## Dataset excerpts
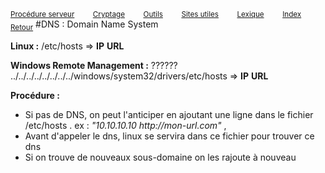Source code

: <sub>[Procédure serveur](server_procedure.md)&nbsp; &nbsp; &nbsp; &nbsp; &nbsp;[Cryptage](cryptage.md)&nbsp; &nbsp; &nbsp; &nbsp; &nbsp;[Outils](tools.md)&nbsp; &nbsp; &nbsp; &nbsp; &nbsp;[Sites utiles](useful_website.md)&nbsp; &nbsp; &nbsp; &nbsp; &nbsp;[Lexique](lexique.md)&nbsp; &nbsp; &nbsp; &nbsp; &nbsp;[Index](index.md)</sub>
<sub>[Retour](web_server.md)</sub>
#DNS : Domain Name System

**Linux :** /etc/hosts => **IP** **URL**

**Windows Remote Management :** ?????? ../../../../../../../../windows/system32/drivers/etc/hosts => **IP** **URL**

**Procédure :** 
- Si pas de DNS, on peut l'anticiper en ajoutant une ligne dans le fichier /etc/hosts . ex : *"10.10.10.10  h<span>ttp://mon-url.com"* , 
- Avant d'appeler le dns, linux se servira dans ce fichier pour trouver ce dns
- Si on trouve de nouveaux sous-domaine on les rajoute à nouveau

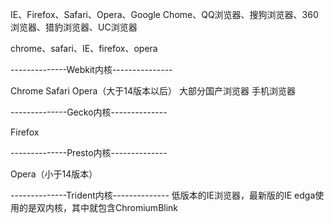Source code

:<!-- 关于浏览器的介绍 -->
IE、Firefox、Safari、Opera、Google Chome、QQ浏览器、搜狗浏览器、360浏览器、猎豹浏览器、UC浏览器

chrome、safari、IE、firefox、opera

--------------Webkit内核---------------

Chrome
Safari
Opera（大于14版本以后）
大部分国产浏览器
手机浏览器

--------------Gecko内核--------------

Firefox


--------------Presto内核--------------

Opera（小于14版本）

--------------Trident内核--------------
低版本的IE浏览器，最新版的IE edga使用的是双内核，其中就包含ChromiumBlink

==

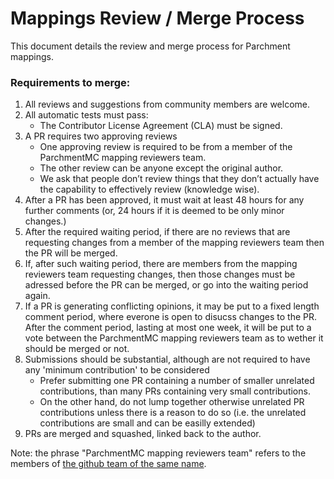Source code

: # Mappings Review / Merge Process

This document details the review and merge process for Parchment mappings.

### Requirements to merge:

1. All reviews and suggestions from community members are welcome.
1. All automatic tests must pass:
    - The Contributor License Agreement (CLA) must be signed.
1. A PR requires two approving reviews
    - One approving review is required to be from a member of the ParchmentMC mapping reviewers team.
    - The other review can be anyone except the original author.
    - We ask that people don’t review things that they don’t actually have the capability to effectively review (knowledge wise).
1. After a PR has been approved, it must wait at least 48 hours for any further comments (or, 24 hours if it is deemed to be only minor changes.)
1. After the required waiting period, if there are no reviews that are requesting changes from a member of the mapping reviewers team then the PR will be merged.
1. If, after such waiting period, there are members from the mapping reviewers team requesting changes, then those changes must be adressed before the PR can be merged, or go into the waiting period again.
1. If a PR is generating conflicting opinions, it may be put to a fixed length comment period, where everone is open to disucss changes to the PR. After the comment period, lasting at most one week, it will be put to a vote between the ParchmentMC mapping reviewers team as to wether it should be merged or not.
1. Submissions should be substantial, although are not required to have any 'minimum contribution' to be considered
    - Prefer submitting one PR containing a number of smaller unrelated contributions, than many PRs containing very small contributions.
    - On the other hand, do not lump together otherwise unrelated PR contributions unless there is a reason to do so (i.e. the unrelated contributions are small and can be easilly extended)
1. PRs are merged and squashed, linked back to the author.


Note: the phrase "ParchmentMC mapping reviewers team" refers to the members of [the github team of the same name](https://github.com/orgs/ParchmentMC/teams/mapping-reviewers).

## Exercise goal
Above are the records; print exactly the lines from the line with "<sub>[Retour](web_server.md)</sub>" to the line with "- Si pas de", including both, and nothing else.

## Response box
<sub>[Retour](web_server.md)</sub>
#DNS : Domain Name System

**Linux :** /etc/hosts => **IP** **URL**

**Windows Remote Management :** ?????? ../../../../../../../../windows/system32/drivers/etc/hosts => **IP** **URL**

**Procédure :** 
- Si pas de DNS, on peut l'anticiper en ajoutant une ligne dans le fichier /etc/hosts . ex : *"10.10.10.10  h<span>ttp://mon-url.com"* , 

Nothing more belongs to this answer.